– Это мистическая история. Я не хочу, чтобы у тебя появились лишние страхи, – произнес Форсайт с нарочитым безразличием.
– Ах, расскажи, расскажи! Обожаю слушать мистические истории, и вовсе они меня не пугают. Прошу тебя, Пол! Твои истории всегда такие занятные! – не отставала девушка.
Мольба, отраженная на ее прелестном личике, соседствовала с повелительным тоном, и устоять против такого сочетания было невозможно.
– Как бы ты об этом не пожалела, да и я тоже, ведь обладателю таинственных семян грозит проклятие… Ну, вот я тебя и предупредил, – улыбнулся Форсайт.
Впрочем, его темные брови хмурились, а влюбленный взгляд, устремленный на цветущую девушку, туманили дурные предчувствия.

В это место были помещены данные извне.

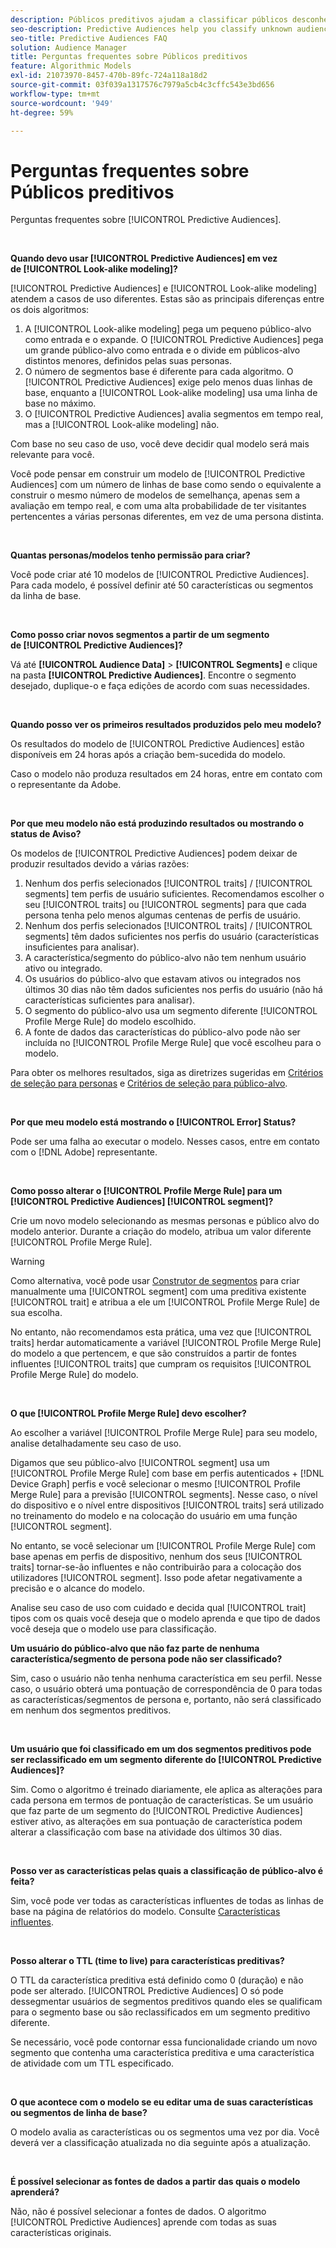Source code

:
 ```yaml
---
description: Públicos preditivos ajudam a classificar públicos desconhecidos em personas distintas em tempo real, usando a ciência de dados.
seo-description: Predictive Audiences help you classify unknown audiences into distinct personas in real-time, using data science.
seo-title: Predictive Audiences FAQ
solution: Audience Manager
title: Perguntas frequentes sobre Públicos preditivos
feature: Algorithmic Models
exl-id: 21073970-8457-470b-89fc-724a118a18d2
source-git-commit: 03f039a1317576c7979a5cb4c3cffc543e3bd656
workflow-type: tm+mt
source-wordcount: '949'
ht-degree: 59%

---
```


# Perguntas frequentes sobre Públicos preditivos

Perguntas frequentes sobre [!UICONTROL Predictive Audiences].

 

**Quando devo usar [!UICONTROL Predictive Audiences] em vez de [!UICONTROL Look-alike modeling]?**

[!UICONTROL Predictive Audiences] e [!UICONTROL Look-alike modeling] atendem a casos de uso diferentes. Estas são as principais diferenças entre os dois algoritmos:

1. A [!UICONTROL Look-alike modeling] pega um pequeno público-alvo como entrada e o expande. O [!UICONTROL Predictive Audiences] pega um grande público-alvo como entrada e o divide em públicos-alvo distintos menores, definidos pelas suas personas.
1. O número de segmentos base é diferente para cada algoritmo. O [!UICONTROL Predictive Audiences] exige pelo menos duas linhas de base, enquanto a [!UICONTROL Look-alike modeling] usa uma linha de base no máximo.
1. O [!UICONTROL Predictive Audiences] avalia segmentos em tempo real, mas a [!UICONTROL Look-alike modeling] não.

Com base no seu caso de uso, você deve decidir qual modelo será mais relevante para você.

Você pode pensar em construir um modelo de [!UICONTROL Predictive Audiences] com um número de linhas de base como sendo o equivalente a construir o mesmo número de modelos de semelhança, apenas sem a avaliação em tempo real, e com uma alta probabilidade de ter visitantes pertencentes a várias personas diferentes, em vez de uma persona distinta.

 

**Quantas personas/modelos tenho permissão para criar?**

Você pode criar até 10 modelos de [!UICONTROL Predictive Audiences]. Para cada modelo, é possível definir até 50 características ou segmentos da linha de base.

 

**Como posso criar novos segmentos a partir de um segmento de [!UICONTROL Predictive Audiences]?**

Vá até **[!UICONTROL Audience Data]** > **[!UICONTROL Segments]** e clique na pasta **[!UICONTROL Predictive Audiences]**. Encontre o segmento desejado, duplique-o e faça edições de acordo com suas necessidades.

 

**Quando posso ver os primeiros resultados produzidos pelo meu modelo?**

Os resultados do modelo de [!UICONTROL Predictive Audiences] estão disponíveis em 24 horas após a criação bem-sucedida do modelo.

Caso o modelo não produza resultados em 24 horas, entre em contato com o representante da Adobe.

 

**Por que meu modelo não está produzindo resultados ou mostrando o status de Aviso?**

Os modelos de [!UICONTROL Predictive Audiences] podem deixar de produzir resultados devido a várias razões:

1. Nenhum dos perfis selecionados [!UICONTROL traits] / [!UICONTROL segments] tem perfis de usuário suficientes. Recomendamos escolher o seu [!UICONTROL traits] ou [!UICONTROL segments] para que cada persona tenha pelo menos algumas centenas de perfis de usuário.
1. Nenhum dos perfis selecionados [!UICONTROL traits] / [!UICONTROL segments] têm dados suficientes nos perfis do usuário (características insuficientes para analisar).
1. A característica/segmento do público-alvo não tem nenhum usuário ativo ou integrado.
1. Os usuários do público-alvo que estavam ativos ou integrados nos últimos 30 dias não têm dados suficientes nos perfis do usuário (não há características suficientes para analisar).
1. O segmento do público-alvo usa um segmento diferente [!UICONTROL Profile Merge Rule] do modelo escolhido.
1. A fonte de dados das características do público-alvo pode não ser incluída no [!UICONTROL Profile Merge Rule] que você escolheu para o modelo.

Para obter os melhores resultados, siga as diretrizes sugeridas em [Critérios de seleção para personas](../features/algorithmic-models/predictive-audiences.md#selection-personas) e [Critérios de seleção para público-alvo](../features/algorithmic-models/predictive-audiences.md#selection-audience).

 

**Por que meu modelo está mostrando o [!UICONTROL Error] Status?**

Pode ser uma falha ao executar o modelo. Nesses casos, entre em contato com o [!DNL Adobe] representante.

 

**Como posso alterar o [!UICONTROL Profile Merge Rule] para um [!UICONTROL Predictive Audiences] [!UICONTROL segment]?**

Crie um novo modelo selecionando as mesmas personas e público alvo do modelo anterior. Durante a criação do modelo, atribua um valor diferente [!UICONTROL Profile Merge Rule].

>[!WARNING]
> Como alternativa, você pode usar [Construtor de segmentos](../features/segments/segment-builder.md) para criar manualmente uma [!UICONTROL segment] com uma preditiva existente [!UICONTROL trait] e atribua a ele um [!UICONTROL Profile Merge Rule] de sua escolha.
> 
> No entanto, não recomendamos esta prática, uma vez que [!UICONTROL traits] herdar automaticamente a variável [!UICONTROL Profile Merge Rule] do modelo a que pertencem, e que são construídos a partir de fontes influentes [!UICONTROL traits] que cumpram os requisitos [!UICONTROL Profile Merge Rule] do modelo.

 

**O que [!UICONTROL Profile Merge Rule] devo escolher?**

Ao escolher a variável [!UICONTROL Profile Merge Rule] para seu modelo, analise detalhadamente seu caso de uso.

Digamos que seu público-alvo [!UICONTROL segment] usa um [!UICONTROL Profile Merge Rule] com base em perfis autenticados + [!DNL Device Graph] perfis e você selecionar o mesmo [!UICONTROL Profile Merge Rule] para a previsão [!UICONTROL segments]. Nesse caso, o nível do dispositivo e o nível entre dispositivos [!UICONTROL traits] será utilizado no treinamento do modelo e na colocação do usuário em uma função [!UICONTROL segment].

No entanto, se você selecionar um [!UICONTROL Profile Merge Rule] com base apenas em perfis de dispositivo, nenhum dos seus [!UICONTROL traits] tornar-se-ão influentes e não contribuirão para a colocação dos utilizadores [!UICONTROL segment]. Isso pode afetar negativamente a precisão e o alcance do modelo.

Analise seu caso de uso com cuidado e decida qual [!UICONTROL trait] tipos com os quais você deseja que o modelo aprenda e que tipo de dados você deseja que o modelo use para classificação.

**Um usuário do público-alvo que não faz parte de nenhuma característica/segmento de persona pode não ser classificado?**

Sim, caso o usuário não tenha nenhuma característica em seu perfil. Nesse caso, o usuário obterá uma pontuação de correspondência de 0 para todas as características/segmentos de persona e, portanto, não será classificado em nenhum dos segmentos preditivos.

 

**Um usuário que foi classificado em um dos segmentos preditivos pode ser reclassificado em um segmento diferente do [!UICONTROL Predictive Audiences]?**

Sim. Como o algoritmo é treinado diariamente, ele aplica as alterações para cada persona em termos de pontuação de características. Se um usuário que faz parte de um segmento do [!UICONTROL Predictive Audiences] estiver ativo, as alterações em sua pontuação de característica podem alterar a classificação com base na atividade dos últimos 30 dias.

 

**Posso ver as características pelas quais a classificação de público-alvo é feita?**

Sim, você pode ver todas as características influentes de todas as linhas de base na página de relatórios do modelo. Consulte [Características influentes](../features/algorithmic-models/predictive-audiences-reporting.md#influential-traits).

 

**Posso alterar o TTL (time to live) para características preditivas?**

O TTL da característica preditiva está definido como 0 (duração) e não pode ser alterado. [!UICONTROL Predictive Audiences] O só pode dessegmentar usuários de segmentos preditivos quando eles se qualificam para o segmento base ou são reclassificados em um segmento preditivo diferente.

Se necessário, você pode contornar essa funcionalidade criando um novo segmento que contenha uma característica preditiva e uma característica de atividade com um TTL especificado.

 


**O que acontece com o modelo se eu editar uma de suas características ou segmentos de linha de base?**

O modelo avalia as características ou os segmentos uma vez por dia. Você deverá ver a classificação atualizada no dia seguinte após a atualização.

 

**É possível selecionar as fontes de dados a partir das quais o modelo aprenderá?**

Não, não é possível selecionar a fontes de dados. O algoritmo [!UICONTROL Predictive Audiences] aprende com todas as suas características originais.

– Рассказывай! Какой вред может быть от этих милых крошек? – распорядилась Эвелин, подкрепляя слова властным кивком.
– Слушаю и повинуюсь. Дай только собраться с мыслями.
И Форсайт стал ходить взад-вперед по комнате, имея отсутствующий взгляд человека, который перелистывает страницы минувшего.
Несколько секунд Эвелин наблюдала за ним, а потом вернулась к своей работе, точнее, забаве, придуманной как бы специально для нее – живой, непоседливой малютки, полудевочки-полуженщины.
– Будучи в Египте, – начал Форсайт, – я однажды отправился исследовать пирамиду Хеопса в компании профессора Найлза. Профессор, одержимый древностями любого сорта, в лихорадке поисков позабыл и о времени, и об опасности, и об усталости. Мы пробирались узкими коридорами, глотая пыль и едва не задыхаясь, ибо воздух был спертый, читали иероглифы, начертанные на стенах, спотыкались о разломанные саркофаги, а то и оказывались лицом к лицу с древними мумиями, что многие века провели в нишах, на полках. Через несколько часов таких поисков я чудовищно устал и взмолился – вернемся, дескать. Однако профессор уже настроился посетить определенные залы и камеры и о возвращении даже слушать не хотел. Проводник у нас был один, и поневоле я тащился за Найлзом. Наконец мой Джарнал, видя, что я обессилел, предложил устроить привал в одном из достаточно широких коридоров, а сам вызвался найти второго проводника – для Найлза. Мы согласились. Джарнал заверил нас, что мы будем в безопасности, если не двинемся с места, пообещал не мешкать и ушел. Профессор достал свой дневник и принялся записывать впечатления, а я растянулся на рыхлом песке и тотчас уснул.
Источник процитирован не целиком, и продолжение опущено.